Por Eva Diz
Yo caí en la casilla del paro por pura suerte, que hasta ella en estos tiempos parece haberse vuelto contra todo aquel que la tiente. Llegué por casualidad, en el último momento y, en buena parte, por decisión propia: mi alternativa de salario fijo, contable y estable iba acompañado de un traslado de urgencia de Palma a León, del calor al frío, de mi gente a otra gente. Una vez más.

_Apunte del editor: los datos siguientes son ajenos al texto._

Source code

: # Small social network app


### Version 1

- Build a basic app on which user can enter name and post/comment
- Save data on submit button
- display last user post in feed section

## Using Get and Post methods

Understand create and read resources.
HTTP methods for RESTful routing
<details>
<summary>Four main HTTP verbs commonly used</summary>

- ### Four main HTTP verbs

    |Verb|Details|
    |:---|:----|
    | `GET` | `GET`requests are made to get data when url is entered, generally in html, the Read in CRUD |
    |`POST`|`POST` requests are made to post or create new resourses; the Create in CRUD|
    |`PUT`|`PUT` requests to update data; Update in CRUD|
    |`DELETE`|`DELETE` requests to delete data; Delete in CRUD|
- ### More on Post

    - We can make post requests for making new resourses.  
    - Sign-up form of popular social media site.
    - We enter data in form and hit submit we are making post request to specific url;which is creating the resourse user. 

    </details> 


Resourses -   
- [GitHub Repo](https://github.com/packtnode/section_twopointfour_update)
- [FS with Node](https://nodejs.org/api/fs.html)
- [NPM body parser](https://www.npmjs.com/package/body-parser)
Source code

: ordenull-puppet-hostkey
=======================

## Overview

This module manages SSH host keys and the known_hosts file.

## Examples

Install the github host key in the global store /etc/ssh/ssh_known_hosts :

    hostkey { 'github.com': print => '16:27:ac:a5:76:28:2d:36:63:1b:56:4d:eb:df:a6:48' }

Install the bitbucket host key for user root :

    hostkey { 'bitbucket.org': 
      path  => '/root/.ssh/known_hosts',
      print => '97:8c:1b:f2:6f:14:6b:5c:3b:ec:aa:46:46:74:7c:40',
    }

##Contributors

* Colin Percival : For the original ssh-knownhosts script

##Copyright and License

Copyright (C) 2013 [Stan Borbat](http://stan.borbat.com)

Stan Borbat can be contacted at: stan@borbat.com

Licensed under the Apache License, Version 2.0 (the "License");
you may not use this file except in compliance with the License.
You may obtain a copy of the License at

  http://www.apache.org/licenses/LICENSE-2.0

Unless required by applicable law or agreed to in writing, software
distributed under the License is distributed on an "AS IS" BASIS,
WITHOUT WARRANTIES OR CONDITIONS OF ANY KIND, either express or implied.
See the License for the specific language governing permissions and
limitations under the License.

Ante tal opción, ni la ilusión personal ni la chispa profesional se me encendieron, para qué os voy a mentir, aunque León sea una ciudad preciosa y su gente todo un mundo por descubrir. Pero no es mi mundo o, al menos, eso siento. Así que, no puedo más que mirar a otro lado y abrazar el paro y la esperanza de encontrar, algún día, algo mejor. Haberlos hailos si bien no lo parece…
Fui, soy y seré siempre periodista, aunque acabe dando clases de punto de cruz: la profesión va por dentro.
Esperaba una plaza en la que llevo trabajando más de tres años. Todas las condiciones para que fuera mía se habían dado. Todas, excepto una, la última: conseguir que ninguna persona fija de plantilla pidiera Palma como destino. Eso no estaba en mi mano, solo entraba el azar, pero tenía todas conmigo (de verdad, lo creí). Una no puede tener tan mala suerte, me dije. Además, me lo he currado, me he dejado la espalda, el alma. Es justo… pero no lo es.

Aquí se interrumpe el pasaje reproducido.